Started Dec 23, 2019 | Discussions thread
Peak freak Contributing Member • Posts: 938
Re: EOS RP front focus with EF lenses - Please CANON add MFA to RP!

koenkooi wrote:

Peak freak wrote:

I've been thinking! (I've been warned about that, but I still do it...)

My (recent) understanding was that the sensor acquires focus and drives the lens to the required position. This may allow for lens errors to show up.

However, the sensor 'sees' through the lens. It knows focus only when the lens gives optimum contrast or objects are in phase. In other words, the sensor (or camera) doesn't tell the lens were to focus. It just knows when things are in focus because it sees that they are. If the lens isn't focused properly then the sensor won't get correct contrast or phase - it should keep moving the lens focus elements until things line up.

So, mirrorless on sensor focus should be infallible. What am I missing? Are tolerances (probably for speed) loose for older lenses? Why though could the RF70-200 front focus?

You're describing a closed-loop system, which for RF lenses on R bodies doesn't seem to be the case, DPAF figures out the distance and then tells the lens to move there. The RF70-200 issue seems to prove that theory. It's very fast, but depends on lenses doing the right thing.

For EF lenses on R bodies it seems to use something more like a closed loop, but no contrast based finetuning at the end of the focus cycle, it's all DPAF. Using a 26 year old design like the 180mm L shows a low frequency stutter when focussing, not a high frequency one you'd expect with a naive closed loop algorithm.

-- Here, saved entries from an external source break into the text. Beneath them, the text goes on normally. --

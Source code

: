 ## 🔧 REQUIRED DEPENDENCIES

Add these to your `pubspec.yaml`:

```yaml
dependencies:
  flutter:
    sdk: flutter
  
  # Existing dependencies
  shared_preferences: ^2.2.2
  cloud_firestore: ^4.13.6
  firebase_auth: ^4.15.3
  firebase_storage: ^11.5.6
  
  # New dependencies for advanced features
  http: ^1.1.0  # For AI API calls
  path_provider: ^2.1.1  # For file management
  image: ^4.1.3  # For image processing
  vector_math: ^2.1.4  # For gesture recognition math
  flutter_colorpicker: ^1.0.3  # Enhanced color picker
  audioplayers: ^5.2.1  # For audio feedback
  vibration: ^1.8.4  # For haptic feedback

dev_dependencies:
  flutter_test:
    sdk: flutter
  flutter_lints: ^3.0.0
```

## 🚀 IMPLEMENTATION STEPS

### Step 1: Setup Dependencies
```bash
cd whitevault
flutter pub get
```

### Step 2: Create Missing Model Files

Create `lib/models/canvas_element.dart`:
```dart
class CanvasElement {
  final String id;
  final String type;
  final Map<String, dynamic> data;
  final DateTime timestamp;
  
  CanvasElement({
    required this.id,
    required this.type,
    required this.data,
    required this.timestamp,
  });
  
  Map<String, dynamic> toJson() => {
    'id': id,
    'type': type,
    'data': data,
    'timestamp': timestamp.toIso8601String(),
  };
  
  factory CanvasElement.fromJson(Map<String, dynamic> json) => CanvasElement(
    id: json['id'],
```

This is all conjecture on my side and my RP isn't the best example of R-series AF

I wish Canon would offer the options for a) doing closed loop focus and b) using contrast for finetuning the focus lock. The last one is handy when your subject has the most contrast in the wrong orientation for DPAF.

And for bonus points: export a depth-map with each picture, the information is already there since every pixel is a DPAF pixel.

"DPAF figures out the distance". Do phase detect pixels only need to know how out-of-focus a subject is? [Then know where to drive the lens to get the subject in focus without actually confirming that it is in-phase.]

My assumption was that phase detect relies on moving the lens focus elements until the subject is in-phase (and in focus). Maybe it only needs to know how far OOF it is. Quite plausible.

Might have a bit of  read up. Panasonic uses that 'Depth from De-focus'. Might explain a few things.